Seria idiotice acreditar que tudo na vida está conectado tanto de maneira explícita como implícita? O que seria dos signos, do destino, dos tais dejà vu, se não fosse esse tipo de pensamento? No fim, seríamos todos ramificações de uma estrada que se encontra em determinado ponto?

Eu não sabia responder minhas próprias perguntas, por mais que elas estivessem dentro e fora do contexto ao mesmo tempo. Minha mente andava uma bagunça ultimamente desde a grande reviravolta que me aconteceu a alguns dias atrás. Deixei de ser somente a Mar'i Grayson que treinava com robôs e cursava Direito para me tornar a Estrela da Noite, integrante de um grupo de bocós adolescentes com poderes e roupas coloridas, tudo isso para combater uma ameaça que ninguém sabia ao certo do que se tratava. A cada piscada, uma novidade me bombardeava por mais que já estivesse cansada das mesmas.

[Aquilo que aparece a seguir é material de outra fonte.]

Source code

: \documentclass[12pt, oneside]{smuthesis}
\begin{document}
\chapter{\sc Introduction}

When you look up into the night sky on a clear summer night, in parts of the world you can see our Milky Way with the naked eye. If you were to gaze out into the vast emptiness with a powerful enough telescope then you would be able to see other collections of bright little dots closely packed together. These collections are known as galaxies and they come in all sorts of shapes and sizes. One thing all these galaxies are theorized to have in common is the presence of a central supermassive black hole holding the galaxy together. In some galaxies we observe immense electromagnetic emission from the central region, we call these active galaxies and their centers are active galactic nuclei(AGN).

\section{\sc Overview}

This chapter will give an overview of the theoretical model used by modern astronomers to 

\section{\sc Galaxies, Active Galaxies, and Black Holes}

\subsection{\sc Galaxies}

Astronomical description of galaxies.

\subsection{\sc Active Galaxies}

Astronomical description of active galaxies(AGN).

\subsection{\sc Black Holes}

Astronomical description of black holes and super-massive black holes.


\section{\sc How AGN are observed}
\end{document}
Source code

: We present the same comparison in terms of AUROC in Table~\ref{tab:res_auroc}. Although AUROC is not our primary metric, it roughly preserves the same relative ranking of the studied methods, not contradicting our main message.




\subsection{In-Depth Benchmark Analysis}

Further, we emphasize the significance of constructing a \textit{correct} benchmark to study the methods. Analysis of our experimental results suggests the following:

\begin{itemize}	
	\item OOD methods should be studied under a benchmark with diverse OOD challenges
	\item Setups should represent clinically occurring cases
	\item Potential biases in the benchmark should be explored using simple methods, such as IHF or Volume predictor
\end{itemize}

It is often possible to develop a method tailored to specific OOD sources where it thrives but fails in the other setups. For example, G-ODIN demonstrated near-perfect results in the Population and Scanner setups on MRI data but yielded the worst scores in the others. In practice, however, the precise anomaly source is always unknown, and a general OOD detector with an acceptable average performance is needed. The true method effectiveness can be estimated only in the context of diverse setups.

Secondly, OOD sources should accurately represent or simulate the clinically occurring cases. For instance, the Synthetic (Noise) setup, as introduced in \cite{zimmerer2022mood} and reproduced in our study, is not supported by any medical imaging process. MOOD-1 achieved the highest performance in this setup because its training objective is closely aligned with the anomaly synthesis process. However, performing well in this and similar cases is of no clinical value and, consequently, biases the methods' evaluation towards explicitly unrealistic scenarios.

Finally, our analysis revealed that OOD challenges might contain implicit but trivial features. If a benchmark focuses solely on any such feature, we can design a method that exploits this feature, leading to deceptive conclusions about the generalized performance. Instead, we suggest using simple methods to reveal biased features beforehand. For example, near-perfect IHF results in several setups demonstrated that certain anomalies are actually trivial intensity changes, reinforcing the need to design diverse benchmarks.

O negócio poderia muito bem não piorar, mas ai descubro junto com todos os heróis que protegem não só a Terra como boa parte do universo que a tal "calamidade de proporções absurdas" está instalada — quase como um bebê em um berço — no planeta em que Estelar, dita cuja minha mãe.

Em todas as poucas vezes em que visitei aquela sala de reuniões, eu nunca havia presenciado um silêncio tão assustador. Estive cara a cara com os bichos que poderiam dar um fim definitivo no meu planeta e com certeza eles me pareceram bem problemáticos e duros na queda, mas eu os enfrentaria numa boa até aos montes, tudo para não continuar naquela sala, observando aquela mesa cheia de gente que tinha a responsabilidade de salvar vidas nas costas. O sentimento de medo, confusão e desentendimento pairava sobre todas as cabeças, fazendo com que até mesmo uma encarada valesse por mais de mil palavras.

Por sorte, tínhamos o homem mais poderoso de todos os tempos para quebrar o gelo.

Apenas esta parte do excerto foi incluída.